We know that words are really powerful and the way we speak to each other is so important. As a Jewish wedding cantor who officiates Jewish weddings, I meet a lot of future brides and grooms as they prepare to get married and plan their wedding ceremony. I am a student of human behavior and I always find it fascinating to see how couples interact with each other. The body language and how they communicate is so telling. A few years ago I met with a couple, who during a meeting with me a few months before the wedding, were bickering and sniping at each other and I encouraged them to speak kindly and respectfully to each other which they told me they try to do, but all the tension of the wedding preparation was just getting to them but they would try harder. So then came their beautiful wedding day and their ceremony which I was proudly officiating. The groom walked down the aisle first, followed by the bride. And as the groom was escorting his future wife up the stairs to the riser to be under the Chuppah, he accidentally stepped on the train of her wedding dress. This infuriated the bride and she turned to him and audibly said for everyone to hear under the wedding canopy: “you F*!? idiot!” (This was also captured on video forever!)
It was a shocking moment for everyone and it could’ve been said in a funny way, kind of laughing off the faux pas. But it wasn’t, there was such venom and anger behind the words. This blog is not about the connection between how brides and grooms or husbands and wives speak to one another and whether or not that affects the marriage working or not. But I do want to point out that of the hundreds of brides and grooms that I have married over the years, I’ve noticed that the couples that stay together are the ones that from day one when I meet them, are so kind and respectful to each other. They are great listeners, they are compassionate and empathetic and do anything in their power to please the other person.
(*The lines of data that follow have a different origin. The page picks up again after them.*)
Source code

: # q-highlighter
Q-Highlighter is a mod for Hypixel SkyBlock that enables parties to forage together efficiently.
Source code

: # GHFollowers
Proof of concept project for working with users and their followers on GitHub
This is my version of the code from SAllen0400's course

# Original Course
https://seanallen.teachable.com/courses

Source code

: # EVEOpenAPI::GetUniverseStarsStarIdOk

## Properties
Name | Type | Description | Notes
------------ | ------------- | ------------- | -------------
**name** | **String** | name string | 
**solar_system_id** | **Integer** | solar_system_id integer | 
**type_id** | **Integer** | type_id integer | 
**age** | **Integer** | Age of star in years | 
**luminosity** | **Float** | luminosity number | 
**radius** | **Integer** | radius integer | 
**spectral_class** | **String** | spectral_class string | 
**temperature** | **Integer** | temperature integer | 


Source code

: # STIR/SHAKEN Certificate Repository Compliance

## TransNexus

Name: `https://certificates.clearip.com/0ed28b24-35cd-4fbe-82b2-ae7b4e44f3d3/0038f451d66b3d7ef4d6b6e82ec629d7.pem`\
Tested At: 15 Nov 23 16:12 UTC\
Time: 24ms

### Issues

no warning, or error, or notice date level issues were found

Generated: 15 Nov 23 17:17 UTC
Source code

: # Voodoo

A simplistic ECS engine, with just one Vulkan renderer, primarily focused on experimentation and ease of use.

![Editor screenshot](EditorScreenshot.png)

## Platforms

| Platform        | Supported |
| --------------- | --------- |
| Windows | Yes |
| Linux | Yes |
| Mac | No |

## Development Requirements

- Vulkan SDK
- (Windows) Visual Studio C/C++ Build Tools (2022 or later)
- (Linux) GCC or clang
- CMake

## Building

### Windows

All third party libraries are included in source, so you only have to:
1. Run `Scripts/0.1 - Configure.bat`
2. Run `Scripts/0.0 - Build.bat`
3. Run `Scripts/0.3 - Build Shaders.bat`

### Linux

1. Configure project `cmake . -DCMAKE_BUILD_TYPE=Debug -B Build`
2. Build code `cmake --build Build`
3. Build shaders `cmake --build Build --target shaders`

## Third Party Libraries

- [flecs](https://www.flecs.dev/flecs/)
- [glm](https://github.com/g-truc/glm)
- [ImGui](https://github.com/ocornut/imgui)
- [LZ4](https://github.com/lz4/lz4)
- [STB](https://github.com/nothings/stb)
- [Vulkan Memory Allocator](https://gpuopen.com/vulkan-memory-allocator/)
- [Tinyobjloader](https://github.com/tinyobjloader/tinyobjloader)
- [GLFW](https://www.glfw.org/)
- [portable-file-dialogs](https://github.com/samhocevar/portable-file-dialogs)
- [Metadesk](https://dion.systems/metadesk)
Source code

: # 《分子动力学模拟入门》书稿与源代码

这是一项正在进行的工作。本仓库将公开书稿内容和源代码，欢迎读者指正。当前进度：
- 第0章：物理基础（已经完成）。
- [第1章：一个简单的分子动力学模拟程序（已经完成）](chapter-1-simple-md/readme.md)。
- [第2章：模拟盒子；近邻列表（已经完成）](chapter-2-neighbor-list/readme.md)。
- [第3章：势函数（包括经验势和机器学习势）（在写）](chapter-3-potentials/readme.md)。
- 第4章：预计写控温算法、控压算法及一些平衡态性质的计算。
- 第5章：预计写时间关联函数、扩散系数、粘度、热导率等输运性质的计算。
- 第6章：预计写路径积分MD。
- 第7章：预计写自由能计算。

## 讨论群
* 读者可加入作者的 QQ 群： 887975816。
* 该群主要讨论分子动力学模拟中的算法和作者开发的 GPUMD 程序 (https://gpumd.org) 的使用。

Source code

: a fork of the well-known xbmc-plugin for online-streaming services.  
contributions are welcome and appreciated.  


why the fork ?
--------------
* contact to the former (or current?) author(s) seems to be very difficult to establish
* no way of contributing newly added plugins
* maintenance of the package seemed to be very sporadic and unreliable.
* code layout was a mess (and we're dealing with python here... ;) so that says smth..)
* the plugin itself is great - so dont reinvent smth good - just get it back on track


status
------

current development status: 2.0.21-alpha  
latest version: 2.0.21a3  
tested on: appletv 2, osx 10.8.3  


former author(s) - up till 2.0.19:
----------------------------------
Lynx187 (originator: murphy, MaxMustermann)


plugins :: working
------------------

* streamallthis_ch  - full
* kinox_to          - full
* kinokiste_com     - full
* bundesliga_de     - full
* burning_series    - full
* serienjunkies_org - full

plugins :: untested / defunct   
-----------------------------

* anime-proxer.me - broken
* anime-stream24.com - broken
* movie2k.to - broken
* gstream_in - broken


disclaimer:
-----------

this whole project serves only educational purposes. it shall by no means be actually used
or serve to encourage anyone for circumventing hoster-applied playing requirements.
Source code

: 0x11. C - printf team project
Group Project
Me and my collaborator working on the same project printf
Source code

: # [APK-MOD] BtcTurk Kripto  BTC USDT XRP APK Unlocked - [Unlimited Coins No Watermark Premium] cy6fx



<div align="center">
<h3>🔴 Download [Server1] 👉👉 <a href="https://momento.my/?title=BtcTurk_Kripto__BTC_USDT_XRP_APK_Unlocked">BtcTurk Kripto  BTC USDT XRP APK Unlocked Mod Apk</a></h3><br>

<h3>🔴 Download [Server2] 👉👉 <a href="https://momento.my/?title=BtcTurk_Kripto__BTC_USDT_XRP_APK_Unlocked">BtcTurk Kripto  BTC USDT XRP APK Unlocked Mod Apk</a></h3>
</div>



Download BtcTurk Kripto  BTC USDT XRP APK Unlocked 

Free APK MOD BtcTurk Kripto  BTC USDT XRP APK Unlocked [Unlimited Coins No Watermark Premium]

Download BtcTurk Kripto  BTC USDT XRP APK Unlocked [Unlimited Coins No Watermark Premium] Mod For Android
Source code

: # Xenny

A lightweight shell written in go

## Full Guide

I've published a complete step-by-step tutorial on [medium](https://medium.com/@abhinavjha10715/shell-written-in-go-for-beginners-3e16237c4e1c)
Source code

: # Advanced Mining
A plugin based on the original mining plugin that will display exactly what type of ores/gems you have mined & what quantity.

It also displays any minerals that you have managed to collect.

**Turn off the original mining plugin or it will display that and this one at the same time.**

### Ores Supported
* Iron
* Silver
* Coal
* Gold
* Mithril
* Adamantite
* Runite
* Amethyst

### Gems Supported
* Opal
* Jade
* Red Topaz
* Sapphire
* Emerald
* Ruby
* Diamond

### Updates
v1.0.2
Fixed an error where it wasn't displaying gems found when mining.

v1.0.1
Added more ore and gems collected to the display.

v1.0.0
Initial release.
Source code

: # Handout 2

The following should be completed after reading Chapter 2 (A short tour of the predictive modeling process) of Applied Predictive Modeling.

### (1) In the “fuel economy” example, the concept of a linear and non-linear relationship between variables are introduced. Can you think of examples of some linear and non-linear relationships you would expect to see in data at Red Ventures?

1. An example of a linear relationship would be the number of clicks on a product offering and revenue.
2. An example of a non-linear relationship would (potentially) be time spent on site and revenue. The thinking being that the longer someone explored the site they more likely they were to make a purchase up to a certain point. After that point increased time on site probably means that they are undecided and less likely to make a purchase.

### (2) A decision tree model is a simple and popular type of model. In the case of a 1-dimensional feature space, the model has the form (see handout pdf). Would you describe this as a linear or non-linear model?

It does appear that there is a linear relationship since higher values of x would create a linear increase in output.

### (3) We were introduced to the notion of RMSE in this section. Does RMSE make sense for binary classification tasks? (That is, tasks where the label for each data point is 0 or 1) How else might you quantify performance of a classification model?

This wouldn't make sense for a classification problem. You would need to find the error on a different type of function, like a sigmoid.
In the Ketubah, the Jewish marriage contract, one of the clauses is that a couple agrees to do everything in their power to make sure the other's hopes, wants and needs are always fulfilled.
I’ve heard stories of husbands waiting up until the wee hours of the night when their wife gets off shift to make her a hot bowl of soup or a wife who will drive hours to pick up her husband after a long and exhausting sales conference where he’s had to pull all nighters. You can see the theme of extending oneself and doing whatever you can to help your partner in life. There’s a saying - actions speak louder than words but words also do matter. It’s not just the kind examples above of lovely actions, it's also speech. Try as you are planning your wedding to always speak kindly and respectfully to each other and carry that forward to your marriage to help ensure a lifetime together of love, respect and happiness.